Irvin Kiffin is 27 years old, a 6-foot-9 starting forward and leading scorer for Athletes in Action, an amateur basketball team made up of Christian missionaries.

Kiffin is married, has a 2-year-old daughter and draws nothing like an NBA salary. His scholarship from the Campus Crusade for Christ nets him $10,000 a year plus approximately $100 a month for the care of daughter Chauniqua.

That kind of money would not be enough to support the $50-a-day heroin habit he fed as a youngster in the bleak street of New York.

"I smoked marijuana at 12, sniffed heroin at 15, and started shooting up soon after that," said Kiffin who grew up in a tough, black section of Queens. "I shot up three time a day so I needed six or seven bags. That was a good day. Sometimes I could only get four bags.

"I was very involved in what may peers thought. And they were shooting dope."

Like most adolescent addicts. Kiffin stole typewriters, television sets, "anything I could pawn, from anybody," and drugs when he should have been in school.

He twice dropped out of Virginia Union College, where he was on a basketball scholarship and shooting hoose - hoose, as in heroin, not the kids' basketball game.

"The second time I dropped out of school," said Kiffin, "was the lowest point in my life."

He went back to New York entered a rehabilitation center, met a wonderful woman and began to kick his habit.

"It took me about a month a kick the physical part to get where there was a day I wouldn't get sick," said Kiffin. "But the mental part, that was hard to kick."

At this point in his life, Kiffin remembers himself as having no goals. My only security was Myra. He married Myra, but almost lost her when he shot up on their wedding night. The next day with things a little smoothed over, they left for Oklahoma Baptist College where he would play basketball with a temmate who would change this life.

"I had kicked my habit, but I always had that fear that when I got back around the fellows, I'd do it again," said Kiffin.

A teammate named Wardell Jeffries introduced Kiffin to Christianity, an event that Kiffin says swept the torture out of his life.

"When I found Jesus Christ, I found all the security I needed," said Kiffin. "That fear - of being around the fellows, getting into it again - was gone I didn't have to worry about hanging out with the fellows.

"A lot of people refer to it (Christianity) as a crutch. If it is, it's the best crutch I know.

"My life has a purpose now to share with other people what I have found and at the same time do the thing I love, play basketball. If I hadn't found Christ, I think I might be back in New York, messing around, in jail, or may be even I'd be dead."

So Kiffin plays basketball for AIA, preaching at halftime, inviting people from the audience to "invite Christ into your lives."

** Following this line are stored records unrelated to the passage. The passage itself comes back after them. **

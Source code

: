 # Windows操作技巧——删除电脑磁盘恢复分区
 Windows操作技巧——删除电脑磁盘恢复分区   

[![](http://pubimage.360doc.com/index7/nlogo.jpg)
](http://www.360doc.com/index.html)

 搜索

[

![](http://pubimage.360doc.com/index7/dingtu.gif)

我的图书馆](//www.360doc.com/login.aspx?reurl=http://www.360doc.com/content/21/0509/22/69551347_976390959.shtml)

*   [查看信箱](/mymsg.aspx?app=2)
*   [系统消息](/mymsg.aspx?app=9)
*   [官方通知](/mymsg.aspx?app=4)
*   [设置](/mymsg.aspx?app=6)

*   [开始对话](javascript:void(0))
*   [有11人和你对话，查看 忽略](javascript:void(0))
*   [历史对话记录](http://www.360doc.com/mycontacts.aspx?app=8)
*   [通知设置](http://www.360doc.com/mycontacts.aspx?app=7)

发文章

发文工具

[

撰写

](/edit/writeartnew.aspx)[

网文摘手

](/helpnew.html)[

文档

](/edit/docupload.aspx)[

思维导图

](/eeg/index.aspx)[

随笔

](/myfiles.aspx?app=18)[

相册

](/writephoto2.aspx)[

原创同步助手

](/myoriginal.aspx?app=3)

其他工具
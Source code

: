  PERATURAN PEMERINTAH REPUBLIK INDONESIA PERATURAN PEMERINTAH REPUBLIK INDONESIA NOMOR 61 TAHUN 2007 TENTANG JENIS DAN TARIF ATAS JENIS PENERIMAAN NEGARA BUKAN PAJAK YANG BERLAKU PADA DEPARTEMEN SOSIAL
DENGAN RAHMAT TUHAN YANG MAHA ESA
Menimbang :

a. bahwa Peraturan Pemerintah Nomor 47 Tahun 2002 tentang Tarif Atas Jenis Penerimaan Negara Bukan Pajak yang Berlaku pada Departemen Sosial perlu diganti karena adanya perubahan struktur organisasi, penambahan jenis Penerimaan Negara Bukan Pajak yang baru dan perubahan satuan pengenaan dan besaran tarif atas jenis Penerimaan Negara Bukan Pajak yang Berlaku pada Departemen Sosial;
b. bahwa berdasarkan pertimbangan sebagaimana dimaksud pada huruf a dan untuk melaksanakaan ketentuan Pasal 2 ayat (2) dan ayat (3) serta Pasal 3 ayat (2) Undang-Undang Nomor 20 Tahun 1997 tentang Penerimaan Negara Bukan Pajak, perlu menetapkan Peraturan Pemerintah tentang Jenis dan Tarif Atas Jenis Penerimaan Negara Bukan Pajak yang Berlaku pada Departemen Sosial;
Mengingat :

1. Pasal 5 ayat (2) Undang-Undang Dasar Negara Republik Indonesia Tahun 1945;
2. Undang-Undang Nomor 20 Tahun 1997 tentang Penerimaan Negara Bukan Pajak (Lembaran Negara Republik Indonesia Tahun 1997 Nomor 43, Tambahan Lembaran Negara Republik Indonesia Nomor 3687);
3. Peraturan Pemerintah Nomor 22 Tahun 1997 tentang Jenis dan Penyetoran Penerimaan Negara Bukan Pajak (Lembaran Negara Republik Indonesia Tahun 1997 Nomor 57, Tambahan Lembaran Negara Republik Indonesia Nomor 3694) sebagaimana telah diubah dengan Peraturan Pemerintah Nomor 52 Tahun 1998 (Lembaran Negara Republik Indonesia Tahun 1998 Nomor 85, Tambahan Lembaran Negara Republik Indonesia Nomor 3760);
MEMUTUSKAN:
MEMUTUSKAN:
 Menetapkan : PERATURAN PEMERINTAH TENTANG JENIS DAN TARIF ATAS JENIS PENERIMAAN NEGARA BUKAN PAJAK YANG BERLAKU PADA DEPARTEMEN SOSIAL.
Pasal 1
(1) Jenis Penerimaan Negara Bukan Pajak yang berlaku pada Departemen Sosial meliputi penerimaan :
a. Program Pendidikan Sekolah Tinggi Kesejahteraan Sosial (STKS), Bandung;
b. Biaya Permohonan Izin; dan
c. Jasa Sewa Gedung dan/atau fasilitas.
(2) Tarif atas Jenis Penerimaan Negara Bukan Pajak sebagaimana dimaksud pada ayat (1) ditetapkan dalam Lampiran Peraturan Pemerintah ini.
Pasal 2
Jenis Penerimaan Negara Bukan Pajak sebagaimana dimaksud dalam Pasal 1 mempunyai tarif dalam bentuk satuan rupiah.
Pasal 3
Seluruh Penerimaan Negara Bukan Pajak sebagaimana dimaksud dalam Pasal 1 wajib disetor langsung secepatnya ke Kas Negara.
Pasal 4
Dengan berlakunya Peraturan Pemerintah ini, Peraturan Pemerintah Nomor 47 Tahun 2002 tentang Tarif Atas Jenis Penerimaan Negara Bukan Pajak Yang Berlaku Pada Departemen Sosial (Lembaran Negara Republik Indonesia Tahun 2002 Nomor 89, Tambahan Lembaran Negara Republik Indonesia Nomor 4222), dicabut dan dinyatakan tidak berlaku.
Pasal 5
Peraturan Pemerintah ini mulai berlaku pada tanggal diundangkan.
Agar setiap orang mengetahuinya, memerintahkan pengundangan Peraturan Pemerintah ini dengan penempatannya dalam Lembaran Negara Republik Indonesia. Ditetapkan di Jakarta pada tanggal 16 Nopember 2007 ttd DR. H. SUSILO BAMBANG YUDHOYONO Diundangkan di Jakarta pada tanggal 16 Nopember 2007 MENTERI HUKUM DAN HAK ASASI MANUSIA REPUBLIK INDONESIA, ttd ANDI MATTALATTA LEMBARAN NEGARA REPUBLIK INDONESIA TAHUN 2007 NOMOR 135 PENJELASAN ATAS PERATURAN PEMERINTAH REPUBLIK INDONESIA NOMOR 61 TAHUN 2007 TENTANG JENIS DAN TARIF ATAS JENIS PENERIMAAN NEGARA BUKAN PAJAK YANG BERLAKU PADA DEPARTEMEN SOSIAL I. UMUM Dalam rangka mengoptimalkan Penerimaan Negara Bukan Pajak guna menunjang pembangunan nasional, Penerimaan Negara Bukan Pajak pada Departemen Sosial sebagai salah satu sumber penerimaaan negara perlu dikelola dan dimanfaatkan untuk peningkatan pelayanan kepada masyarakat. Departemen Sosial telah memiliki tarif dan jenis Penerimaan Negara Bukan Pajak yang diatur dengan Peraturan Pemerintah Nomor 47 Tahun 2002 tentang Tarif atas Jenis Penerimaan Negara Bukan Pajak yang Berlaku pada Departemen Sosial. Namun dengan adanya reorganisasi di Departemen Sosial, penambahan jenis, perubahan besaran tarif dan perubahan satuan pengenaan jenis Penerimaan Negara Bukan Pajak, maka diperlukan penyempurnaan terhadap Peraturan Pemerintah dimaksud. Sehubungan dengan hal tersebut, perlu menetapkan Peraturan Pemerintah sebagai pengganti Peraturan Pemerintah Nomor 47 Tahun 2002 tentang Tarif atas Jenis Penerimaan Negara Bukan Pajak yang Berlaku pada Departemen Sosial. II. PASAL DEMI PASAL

Last night Kiffin and his mates were at Cole Field House to play the Maryland Terrapins.

Some people are rubbed the wrong way be a halftime activity that seeks to save their souls. "Sometimes people won't shut up," Kiffin said.

But this, by all appearances, is a sincere group. Coach Bill Oates estimates that the money AIA makes from the games might not even cover their travelling expenses. Center Ralph Drollinger turned down a three-year no-cut, $400,000 contract with the Nets to draw the AIA single man stip-end of $7,500 a year. When he is asked why, he often quotes the words of Jim Elliot, a missionary killed by natives in South Ameirca. According to Drollinger, Elliot said, "He is no fool who gives up what he cannot keep to gain what he cannot lose."

There is no rule against defecting to the pros, and a player on last year's AIA team, Alonzo Bradley left for the Houston Rockets with the team's blessing.

Four new players on this year's team were drafted by the NBA, including Georgetown graduate Derrick Jackson, who has explained to skeptical questioners that AIA is not a halfway house between college and the pros for fourth-round picks like himself, who are recovering form ulcers.

"What I'm doing," said Jackson, "Is much more important (than earning money in the pros.)"

The team usually plays colleges, tours from August through March. Plays its home games in Anaheim (Clif.) Convention Center and is so good (130-20 in Oates' previous three season) that some schools, including Notre Dame, refuse to reschedule AIA.

This draws a chuckle from public relations man Joe Smalley, who says, "The Christians are playing the lions, and the Christians are winning."

Because the players are not salaried, but are receiving scholarships, they maintain their amateur status and are increasingly called upon to represent the U.S. in tournaments. Smalley says that from the AIA's 12 teams in nine sports, "we hope to place 30 to 50 athletes in the 1980 Olympics. We feel that is a realistic goal.

AIA fields three basketball teams: AIA-USA, AIA-Canada and AIA women's squad. There also are teams in wrestling, weight lifting, cross country, track, volleyball (men's and women's), fast pitch softball, soccer and gymnastics.

AIA players to win - a practice pray some people find offensive.

But Kiffin explains. "We pray to glorify God, and you can glorify God in a loss. But people are more anxious to listen to winners. It makes them sit down at halftime."